What are the sets defined by space-like and isotropic normal vectors?

# Exercise sheet 9

In exercise 1, a minus sign was missing. It is to show $\langle x , p \rangle \le -1$ (instead of $\langle x , p \rangle \le 1$).

The exercise sheet has been updated accordingly

# Lecture 19

Theorem. For two points $A,B\in H_{\mathrm{pr}}^n$ let $X$, $Y$ be the points of intersection of the line $AB$ with the quadric $Q=\{[x]:\langle x,x\rangle_{n,1}=0\}$, such that $\{A,Y\}$ and $\{B,X\}$ separate each other.
Then
$d_{\mathrm{pr}}(A,B)=\frac12\log\cr(B,X,A,Y)\,.$

Proof.
Remember that $\cr(q,1,0,\infty)=q$.
If we choose an affine coordinate such that $X=0$, $A=1$ and $Y=\infty$, then we see that $\cr(B,X,A,Y)>1$, i.e. $\log\cr(B,X,A,Y)>0$.

Parametrize $AB$ by $[a+tb]$ where $A=[a]$ and $B=[b]$.
Solving
$$\langle a+tb,a+tb\rangle_{n,1}=0\label{ZeroesForXY}$$
yields the two solutions $t_1$, $t_2$ such that $X=[a+t_1b]$ and $Y=[a+t_2b]$.

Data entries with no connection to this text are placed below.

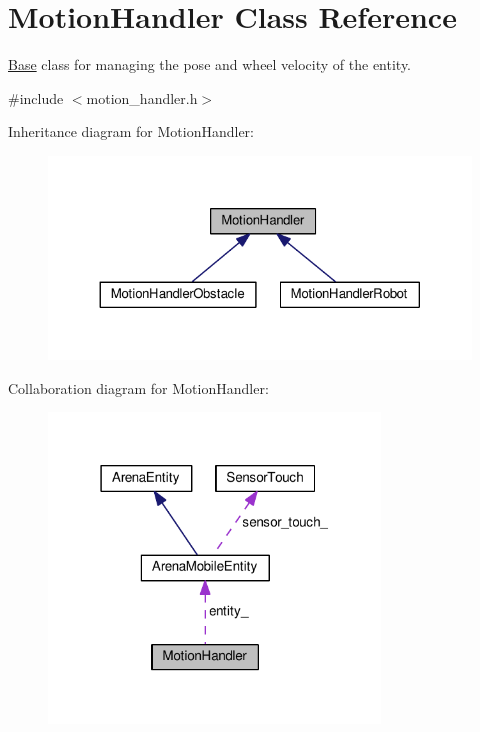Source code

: \hypertarget{classMotionHandler}{}\section{Motion\+Handler Class Reference}
\label{classMotionHandler}


\hyperlink{classBase}{Base} class for managing the pose and wheel velocity of the entity.  




{\ttfamily \#include $<$motion\+\_\+handler.\+h$>$}



Inheritance diagram for Motion\+Handler\+:\nopagebreak
\begin{figure}[H]
\begin{center}
\leavevmode
\includegraphics[width=324pt]{classMotionHandler__inherit__graph}
\end{center}
\end{figure}


Collaboration diagram for Motion\+Handler\+:\nopagebreak
\begin{figure}[H]
\begin{center}
\leavevmode
\includegraphics[width=250pt]{classMotionHandler__coll__graph}
\end{center}
\end{figure}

We have $t_1t_2>0$ and: If $t_1,t_2>0$ then $t_2>t_1$, i.e. $\frac{t_2}{t_1}>1$ — if $t_1,t_2<0$ then $t_1>t_2$ and thus again $\frac{t_2}{t_1}>1$.
Looking back at the equation above gives us
$0=\langle a+tb,a+tb\rangle=\langle b,b\rangle t^2+2t\langle a,b\rangle+\langle a,a\rangle=\langle b,b\rangle(t-t_1)(t-t_2)\,.$
Comparing the coefficients yields
\begin{align*}
2\langle a,b\rangle&=-\langle b,b\rangle(t_1+t_2)&
\text{i.e}\\
t_1+t_2&=-2\frac{\langle a,b\rangle}{\langle b,b\rangle}&
t_1t_2&=\frac{\langle a,a\rangle}{\langle b,b\rangle}\,.
\end{align*}
Thus
$\cosh d_{\mathrm{pr}}(A,B)=\frac{\lvert\langle a,b\rangle\rvert}{\sqrt{\langle a,a\rangle\langle b,b\rangle}}=\frac{\lvert t_1+t_2\rvert}{2\sqrt{t_1+t_2}}\,.$
The cross ratio is
$\cr(B,X,A,Y)=\cr(\infty,t_1,0,t_2)=\frac{\infty-t_1}{t_1-0}\frac{0-t_2}{t_2-\infty}=\frac{t_2}{t_1}\,.$
This implies
\begin{align*}\cosh\frac12\log\cr(B,X,A,Y)
&=\frac12\left(\mathrm e^{\frac12\log\frac{t_2}{t_1}}+\mathrm e^{-\frac12\log\frac{t_2}{t_1}}\right)=\frac12\left(\sqrt{\frac{t_2}{t_1}}+\sqrt{\frac{t_1}{t_2}}\right)\\
&=\frac12\frac{\lvert t_2\rvert+\lvert t_1\rvert}{\sqrt{t_1t_2}}=\frac12\frac{\lvert t_1+t_2\rvert}{\sqrt{t_1t_2}}\,,
\end{align*}
since $t_1t_2>0$.

# Lines in the hyperbolic plane

Hyperbolic lines are secants of the unit ball

Obviously, to a line and a point in $H^2$ there exist many lines through the point that do not intersect the line:

Using polarity, we can assign unit normal vectors to hyperbolic lines in $H^2$.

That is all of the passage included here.